Die seltensten (unwahrscheinlichsten) Makrozustände sind die beiden, bei denen sich alle N Teilchen entweder in V1 oder in V2 befinden, also (N:0) und (0:N). Ein weiterer spezieller Makrozustand ist der, bei dem sich sowohl in V1 als auch in V2 die gleiche Zahl von Teilchen befindet, also (N/2:N/2). Diese Gleichverteilung ist der häufigste (wahrscheinlichste) Makrozustand.
Es ist nun so, dass die Wahrscheinlichkeit für eine Gleichverteilung der N Teilchen auf V1 und V2 mit wachsender Zahl N von Teilchen stark anwächst.
Bei N=4 Teilchen gibt es 2^4=16 Mikrozustände. Der Makrozustand (2:2), bei dem die 4 Teilchen auf V1 und V2 gleichverteilt sind, ist
6-mal häufiger (4!/2!/2!) als einer der beiden seltensten Makrozustände (4:0) oder (0:4).
Bei N=100 Teilchen gibt es 2^100, d. h. rund 10^30 Mikrozustände. Der Makrozustand (50:50), bei dem die 100 Teilchen auf V1 und V2 gleichverteilt sind, ist bereits
10^29-mal häufiger (100!/50!50!) als einer der beiden seltensten Makrozustände (100:0) oder (0:100).
Bringt man also anfänglich 100 Gasmoleküle in V1 unter, dann wird es nicht lange dauern, bis in V1 und V2 etwa gleich viele Moleküle sind. Der umgekehrte Vorgang, dass sich die 100 Moleküle wieder in V1 sammeln, ist zwar nicht unmöglich aber extrem selten. Bei 3×10^22 Molekülen, wie sie in einem Liter Luft enthalten sind, kann ein solcher Vorgang ausgeschlossen werden.

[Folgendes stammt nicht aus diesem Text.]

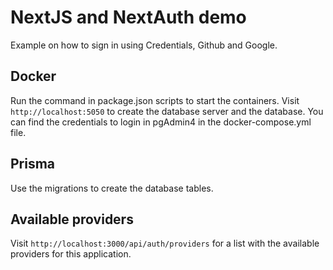 # NextJS and NextAuth demo

Example on how to sign in using Credentials, Github and Google.

## Docker

Run the command in package.json scripts to start the containers. Visit `http://localhost:5050` to create the database server and the database. You can find the credentials to login in pgAdmin4 in the docker-compose.yml file.

## Prisma

Use the migrations to create the database tables.

## Available providers

Visit `http://localhost:3000/api/auth/providers` for a list with the available providers for this application.
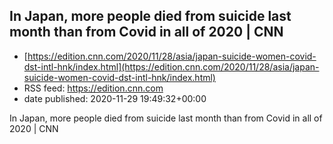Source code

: ## In Japan, more people died from suicide last month than from Covid in all of 2020 | CNN
 - [https://edition.cnn.com/2020/11/28/asia/japan-suicide-women-covid-dst-intl-hnk/index.html](https://edition.cnn.com/2020/11/28/asia/japan-suicide-women-covid-dst-intl-hnk/index.html)
 - RSS feed: https://edition.cnn.com
 - date published: 2020-11-29 19:49:32+00:00

In Japan, more people died from suicide last month than from Covid in all of 2020 | CNN

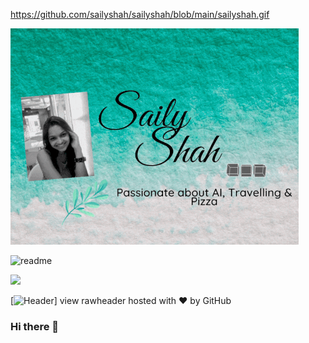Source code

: 
https://github.com/sailyshah/sailyshah/blob/main/sailyshah.gif

![alt text](https://github.com/sailyshah/sailyshah/blob/main/sailyshah.gif "Logo Title Text 1")

![readme](https://github.com/sailyshah/sailyshah/blob/master/readme.gif)

![](readme.gif)

[![Header](https://raw.githubusercontent.com/sailyshah/<OWNER>/<OWNER>sailyshah/readme.gif "Header")]
view rawheader hosted with ❤ by GitHub
### Hi there 👋

<!--
**sailyshah/sailyshah** is a ✨ _special_ ✨ repository because its `README.md` (this file) appears on your GitHub profile.

Here are some ideas to get you started:

- 🔭 I’m currently working on ...
- 🌱 I’m currently learning ...
- 👯 I’m looking to collaborate on ...
- 🤔 I’m looking for help with ...
- 💬 Ask me about ...
- 📫 How to reach me: ...
- 😄 Pronouns: ...
- ⚡ Fun fact: ...
-->
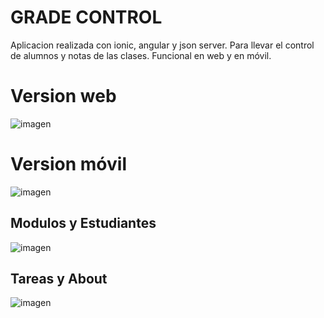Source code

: # GRADE CONTROL
Aplicacion realizada con ionic, angular y json server. 
Para llevar el control de alumnos y notas de las clases.
Funcional en web y en móvil.


# Version web

![imagen](https://user-images.githubusercontent.com/74043250/213555418-a48f0c8c-5ebb-4513-9cfb-a3db58e5b13c.png)

# Version móvil

![imagen](https://user-images.githubusercontent.com/74043250/213555533-72ded100-0f9e-437e-8b76-93c1824a53ed.png)

## Modulos y Estudiantes
![imagen](https://user-images.githubusercontent.com/74043250/213750120-fe1a2a6a-f2ad-41c5-9cb3-27374567bef6.png)

## Tareas y About
![imagen](https://user-images.githubusercontent.com/74043250/213750437-3c1621b2-f5ca-4722-b536-1ff9faaede03.png)

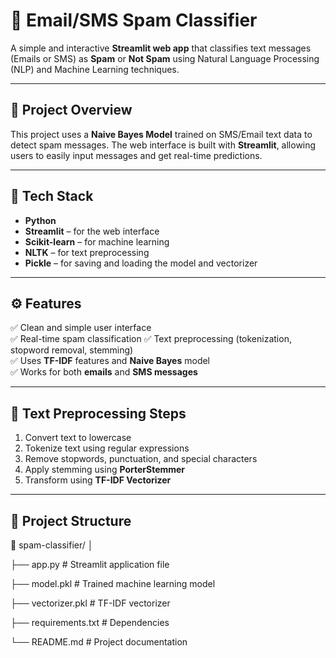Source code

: # 📩 Email/SMS Spam Classifier

A simple and interactive **Streamlit web app** that classifies text messages (Emails or SMS) as **Spam** or **Not Spam** using Natural Language Processing (NLP) and Machine Learning techniques.

---

## 🚀 Project Overview

This project uses a **Naive Bayes Model** trained on  SMS/Email text data to detect spam messages. The web interface is built with **Streamlit**, allowing users to easily input messages and get real-time predictions.

---

## 🧠 Tech Stack

- **Python**
- **Streamlit** – for the web interface  
- **Scikit-learn** – for machine learning  
- **NLTK** – for text preprocessing  
- **Pickle** – for saving and loading the model and vectorizer  

---

## ⚙️ Features

✅ Clean and simple user interface  
✅ Real-time spam classification
✅ Text preprocessing  (tokenization, stopword removal, stemming)  
✅ Uses **TF-IDF** features and **Naive Bayes** model  
✅ Works for both **emails** and **SMS messages**  

---

## 🧹 Text Preprocessing Steps

1. Convert text to lowercase  
2. Tokenize text using regular expressions  
3. Remove stopwords, punctuation, and special characters  
4. Apply stemming using **PorterStemmer**  
5. Transform using **TF-IDF Vectorizer**

---

## 🧾 Project Structure

📂 spam-classifier/
│

├── app.py # Streamlit application file

├── model.pkl # Trained machine learning model

├── vectorizer.pkl # TF-IDF vectorizer

├── requirements.txt # Dependencies

└── README.md # Project documentation



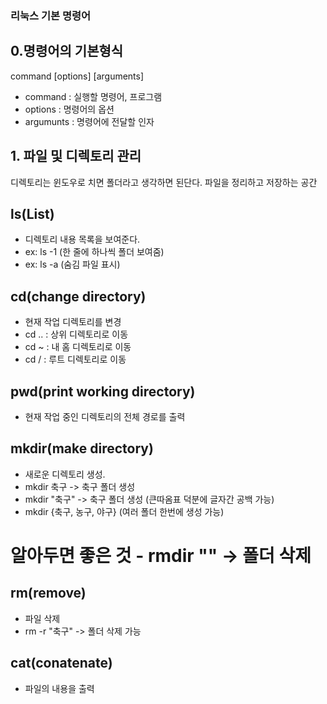 ### 리눅스 기본 명령어

## 0.명령어의 기본형식

command [options] [arguments]

- command : 실행할 명령어, 프로그램
- options : 명령어의 옵션
- argumunts : 명령어에 전달할 인자

## 1. 파일 및 디렉토리 관리

디렉토리는 윈도우로 치면 폴더라고 생각하면 된단다. 
파일을 정리하고 저장하는 공간

## ls(List)

- 디렉토리 내용 목록을 보여준다.  
- ex: ls -1 (한 줄에 하나씩 폴더 보여줌)
- ex: ls -a (숨김 파일 표시)

## cd(change directory)

- 현재 작업 디렉토리를 변경
- cd .. : 상위 디렉토리로 이동
- cd ~  : 내 홈 디렉토리로 이동
- cd  / : 루트 디렉토리로 이동

## pwd(print working directory)

- 현재 작업 중인 디렉토리의 전체 경로를 출력

## mkdir(make directory)

- 새로운 디렉토리 생성.
- mkdir 축구  -> 축구 폴더 생성
- mkdir "축구" -> 축구 폴더 생성
    (큰따옴표 덕분에 글자간 공백 가능)
- mkdir {축구, 농구, 야구}
    (여러 폴더 한번에 생성 가능)

# 알아두면 좋은 것 - rmdir "" -> 폴더 삭제

## rm(remove)

- 파일 삭제
- rm -r "축구" -> 폴더 삭제 가능

## cat(conatenate)

- 파일의 내용을 출력
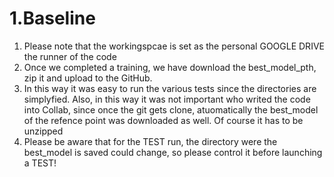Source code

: # 1.Baseline
1. Please note that the workingspcae is set as the personal GOOGLE DRIVE the runner of the code
2. Once we completed a training, we have download the best_model_pth, zip it and upload to the GitHub.
3. In this way it was easy to run the various tests since the directories are simplyfied. Also, in this way it was not important who writed the code into Collab, since once the git gets clone, atuomatically the best_model of the refence point was downloaded as well. Of course it has to be unzipped
4. Please be aware that for the TEST run, the directory were the best_model is saved could change, so please control it before launching a TEST!
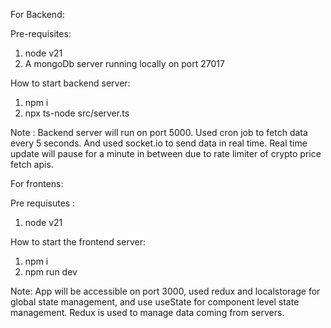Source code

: For Backend: 

Pre-requisites: 
  1. node v21
  2. A mongoDb server running locally on port 27017

How to start backend server: 
  1. npm i
  2. npx ts-node src/server.ts

Note : Backend server will run on port 5000. Used cron job to fetch data every 5 seconds. And used socket.io to send data in real time. Real time update will pause for a minute in between due to rate limiter of crypto price fetch apis.


For frontens:


Pre requisutes : 
  1. node v21

How to start the frontend server: 
  1. npm i
  2. npm run dev

Note: App will be accessible on port 3000, used redux and localstorage for global state management, and use useState for component level state management. Redux is used to manage data coming from servers.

In der berühmten Formel für die Entropie S, S = k×ln W, bedeutet W die Häufigkeit eines Makrozustandes. Der zweite Hauptsatz der Thermodynamik, wonach die Entropie in einem abgeschlossenen System nie abnimmt, bedeutet somit, dass ein solches System von selbst nie in einen unwahrscheinlicheren Zustand übergeht.
Im o. g. Beispiel mit den 100 Molekülen nimmt die Entropie beim Übergang vom geordneten Zustand (100:0) zum völlig ungeordneten Zustand (50:50) um k×ln 10^29 = k×29×ln 10 =67×k zu.